* ASSIGNMENT *
Search the entries for the word "more" and copy each line that has it.
[DATA RECORDS — start]
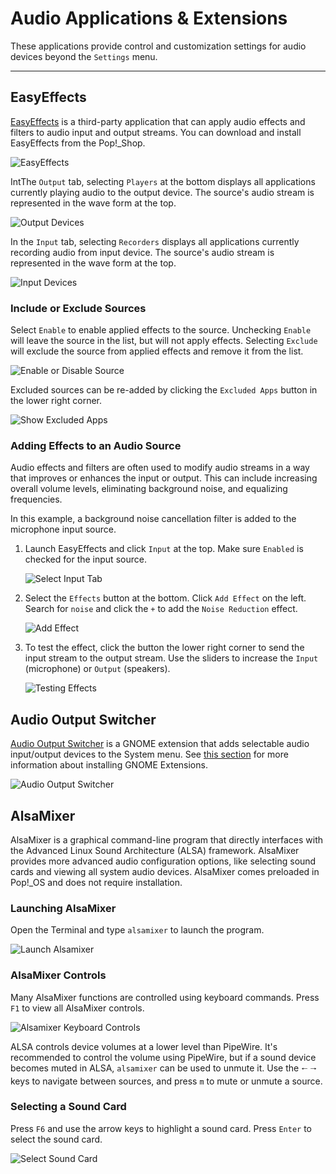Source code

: # Audio Applications & Extensions

These applications provide control and customization settings for audio devices beyond the `Settings` menu.

---

## EasyEffects

[EasyEffects](https://github.com/wwmm/easyeffects) is a third-party application that can apply audio effects and filters to audio input and output streams. You can download and install EasyEffects from the Pop!\_Shop.

![EasyEffects](/images/audio-mic/easyeffects.png)

IntThe `Output` tab, selecting `Players` at the bottom displays all applications currently playing audio to the output device. The source's audio stream is represented in the wave form at the top.

![Output Devices](/images/audio-mic/output-devices.png)

In the `Input` tab, selecting `Recorders` displays all applications currently recording audio from input device. The source's audio stream is represented in the wave form at the top.

![Input Devices](/images/audio-mic/input-devices.png)

### Include or Exclude Sources

Select `Enable` to enable applied effects to the source. Unchecking `Enable` will leave the source in the list, but will not apply effects. Selecting `Exclude` will exclude the source from applied effects and remove it from the list.

![Enable or Disable Source](/images/audio-mic/enable-source.png)

Excluded sources can be re-added by clicking the `Excluded Apps` button in the lower right corner.

![Show Excluded Apps](/images/audio-mic/show-excluded.png)

### Adding Effects to an Audio Source

Audio effects and filters are often used to modify audio streams in a way that improves or enhances the input or output. This can include increasing overall volume levels, eliminating background noise, and equalizing frequencies.

In this example, a background noise cancellation filter is added to the microphone input source.

1. Launch EasyEffects and click `Input` at the top. Make sure `Enabled` is checked for the input source.

    ![Select Input Tab](/images/audio-mic/select-input-tab.png)

2. Select the `Effects` button at the bottom. Click `Add Effect` on the left. Search for `noise` and click the `+` to add the `Noise Reduction` effect.

    ![Add Effect](/images/audio-mic/add-effect.png)

3. To test the effect, click the button the lower right corner to send the input stream to the output stream. Use the sliders to increase the `Input` (microphone) or `Output` (speakers).

    ![Testing Effects](/images/audio-mic/test-effect.png)

## Audio Output Switcher

[Audio Output Switcher](https://extensions.gnome.org/extension/751/audio-output-switcher/) is a GNOME extension that adds selectable audio input/output devices to the System menu. See [this section](/customize-pop/gnome-tweaks-extensions/gnome-extensions.md) for more information about installing GNOME Extensions.

![Audio Output Switcher](/images/audio-mic/output-switcher.png)

## AlsaMixer

AlsaMixer is a graphical command-line program that directly interfaces with the Advanced Linux Sound Architecture (ALSA) framework. AlsaMixer provides more advanced audio configuration options, like selecting sound cards and viewing all system audio devices. AlsaMixer comes preloaded in Pop!_OS and does not require installation.

### Launching AlsaMixer

Open the Terminal and type `alsamixer` to launch the program.

![Launch Alsamixer](/images/audio-mic/launch-alsamixer.png)

### AlsaMixer Controls

Many AlsaMixer functions are controlled using keyboard commands. Press `F1` to view all AlsaMixer controls.

![Alsamixer Keyboard Controls](/images/audio-mic/alsamixer-controls.png)

ALSA controls device volumes at a lower level than PipeWire. It's recommended to control the volume using PipeWire, but if a sound device becomes muted in ALSA, `alsamixer` can be used to unmute it. Use the `🠐` `🠒` keys to navigate between sources, and press `m` to mute or unmute a source.

### Selecting a Sound Card

Press `F6` and use the arrow keys to highlight a sound card. Press `Enter` to select the sound card.

![Select Sound Card](/images/audio-mic/select-sound-card.png)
[DATA RECORDS — finish]
* ANSWER FOR THE TASK *
[Audio Output Switcher](https://extensions.gnome.org/extension/751/audio-output-switcher/) is a GNOME extension that adds selectable audio input/output devices to the System menu. See [this section](/customize-pop/gnome-tweaks-extensions/gnome-extensions.md) for more information about installing GNOME Extensions.
AlsaMixer is a graphical command-line program that directly interfaces with the Advanced Linux Sound Architecture (ALSA) framework. AlsaMixer provides more advanced audio configuration options, like selecting sound cards and viewing all system audio devices. AlsaMixer comes preloaded in Pop!_OS and does not require installation.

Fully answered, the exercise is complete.